Exercise inputs START
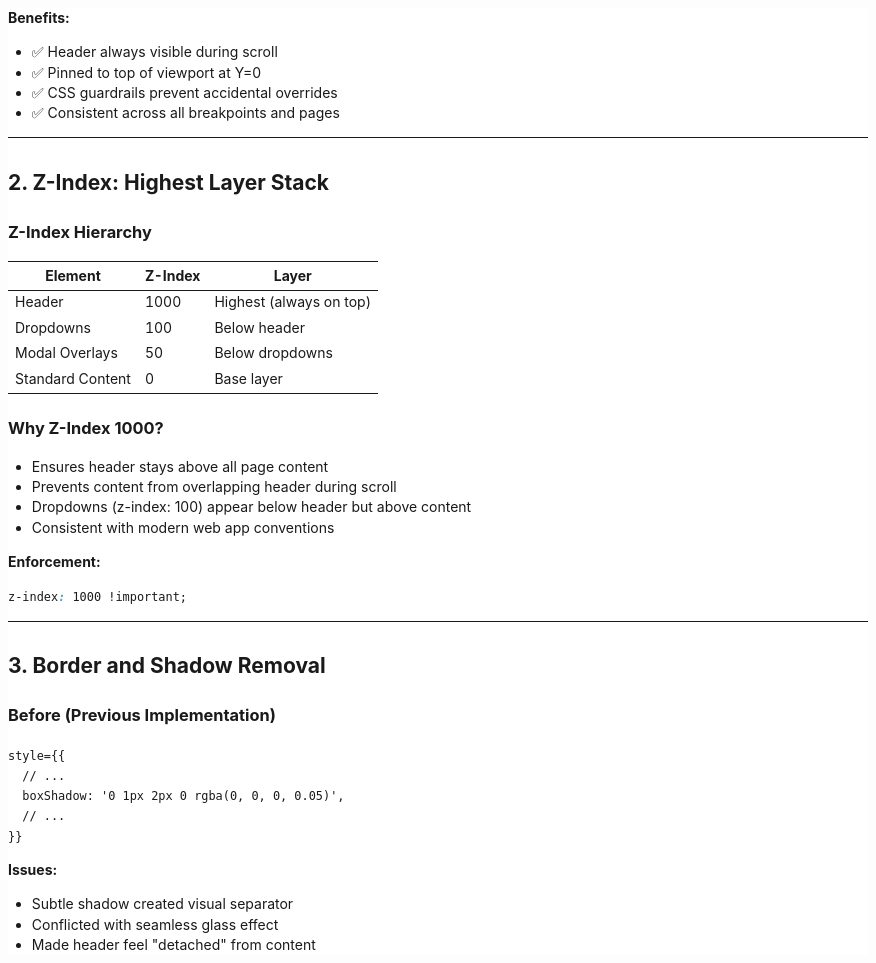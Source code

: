 **Benefits:**
- ✅ Header always visible during scroll
- ✅ Pinned to top of viewport at Y=0
- ✅ CSS guardrails prevent accidental overrides
- ✅ Consistent across all breakpoints and pages

---

## 2. Z-Index: Highest Layer Stack

### Z-Index Hierarchy

| Element | Z-Index | Layer |
|---------|---------|-------|
| Header | 1000 | Highest (always on top) |
| Dropdowns | 100 | Below header |
| Modal Overlays | 50 | Below dropdowns |
| Standard Content | 0 | Base layer |

### Why Z-Index 1000?

- Ensures header stays above all page content
- Prevents content from overlapping header during scroll
- Dropdowns (z-index: 100) appear below header but above content
- Consistent with modern web app conventions

**Enforcement:**
```css
z-index: 1000 !important;
```

---

## 3. Border and Shadow Removal

### Before (Previous Implementation)

```tsx
style={{
  // ...
  boxShadow: '0 1px 2px 0 rgba(0, 0, 0, 0.05)',
  // ...
}}
```

**Issues:**
- Subtle shadow created visual separator
- Conflicted with seamless glass effect
- Made header feel "detached" from content
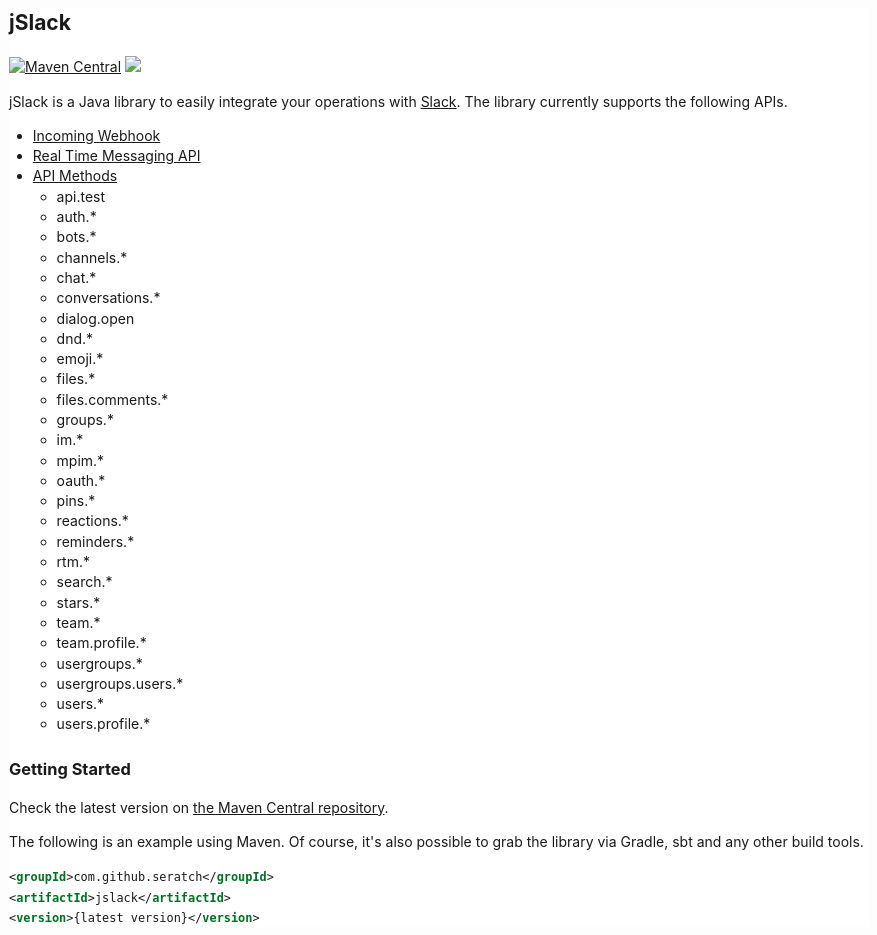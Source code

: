 ## jSlack

[![Maven Central](https://maven-badges.herokuapp.com/maven-central/com.github.seratch/jslack/badge.svg)](https://maven-badges.herokuapp.com/maven-central/com.github.seratch/jslack) [![](https://jitpack.io/v/uakihir0/jslack.svg)](https://jitpack.io/#uakihir0/jslack)

jSlack is a Java library to easily integrate your operations with [Slack](https://slack.com/). The library currently supports the following APIs.

- [Incoming Webhook](https://api.slack.com/incoming-webhooks)
- [Real Time Messaging API](https://api.slack.com/rtm)
- [API Methods](https://api.slack.com/methods)
  - api.test
  - auth.*
  - bots.*
  - channels.*
  - chat.*
  - conversations.*
  - dialog.open
  - dnd.*
  - emoji.*
  - files.*
  - files.comments.*
  - groups.*
  - im.*
  - mpim.*
  - oauth.*
  - pins.*
  - reactions.*
  - reminders.*
  - rtm.*
  - search.*
  - stars.*
  - team.*
  - team.profile.*
  - usergroups.*
  - usergroups.users.*
  - users.*
  - users.profile.*

### Getting Started

Check the latest version on [the Maven Central repository](http://search.maven.org/#search%7Cgav%7C1%7Cg%3A%22com.github.seratch%22%20AND%20a%3A%22jslack%22).

The following is an example using Maven. Of course, it's also possible to grab the library via Gradle, sbt and any other build tools.

```xml
<groupId>com.github.seratch</groupId>
<artifactId>jslack</artifactId>
<version>{latest version}</version>
```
Exercise inputs END
◆ Exercise details ◆
Without the pictures, restate all of the entries above verbatim.

◆ Solution to the exercise ◆
Source code

: **Benefits:**
- ✅ Header always visible during scroll
- ✅ Pinned to top of viewport at Y=0
- ✅ CSS guardrails prevent accidental overrides
- ✅ Consistent across all breakpoints and pages

---

## 2. Z-Index: Highest Layer Stack

### Z-Index Hierarchy

| Element | Z-Index | Layer |
|---------|---------|-------|
| Header | 1000 | Highest (always on top) |
| Dropdowns | 100 | Below header |
| Modal Overlays | 50 | Below dropdowns |
| Standard Content | 0 | Base layer |

### Why Z-Index 1000?

- Ensures header stays above all page content
- Prevents content from overlapping header during scroll
- Dropdowns (z-index: 100) appear below header but above content
- Consistent with modern web app conventions

**Enforcement:**
```css
z-index: 1000 !important;
```

---

## 3. Border and Shadow Removal

### Before (Previous Implementation)

```tsx
style={{
  // ...
  boxShadow: '0 1px 2px 0 rgba(0, 0, 0, 0.05)',
  // ...
}}
```

**Issues:**
- Subtle shadow created visual separator
- Conflicted with seamless glass effect
- Made header feel "detached" from content
Source code

: ## jSlack

[![Maven Central](https://maven-badges.herokuapp.com/maven-central/com.github.seratch/jslack/badge.svg)](https://maven-badges.herokuapp.com/maven-central/com.github.seratch/jslack) [![](https://jitpack.io/v/uakihir0/jslack.svg)](https://jitpack.io/#uakihir0/jslack)

jSlack is a Java library to easily integrate your operations with [Slack](https://slack.com/). The library currently supports the following APIs.

- [Incoming Webhook](https://api.slack.com/incoming-webhooks)
- [Real Time Messaging API](https://api.slack.com/rtm)
- [API Methods](https://api.slack.com/methods)
  - api.test
  - auth.*
  - bots.*
  - channels.*
  - chat.*
  - conversations.*
  - dialog.open
  - dnd.*
  - emoji.*
  - files.*
  - files.comments.*
  - groups.*
  - im.*
  - mpim.*
  - oauth.*
  - pins.*
  - reactions.*
  - reminders.*
  - rtm.*
  - search.*
  - stars.*
  - team.*
  - team.profile.*
  - usergroups.*
  - usergroups.users.*
  - users.*
  - users.profile.*

### Getting Started

Check the latest version on [the Maven Central repository](http://search.maven.org/#search%7Cgav%7C1%7Cg%3A%22com.github.seratch%22%20AND%20a%3A%22jslack%22).

The following is an example using Maven. Of course, it's also possible to grab the library via Gradle, sbt and any other build tools.

```xml
<groupId>com.github.seratch</groupId>
<artifactId>jslack</artifactId>
<version>{latest version}</version>
```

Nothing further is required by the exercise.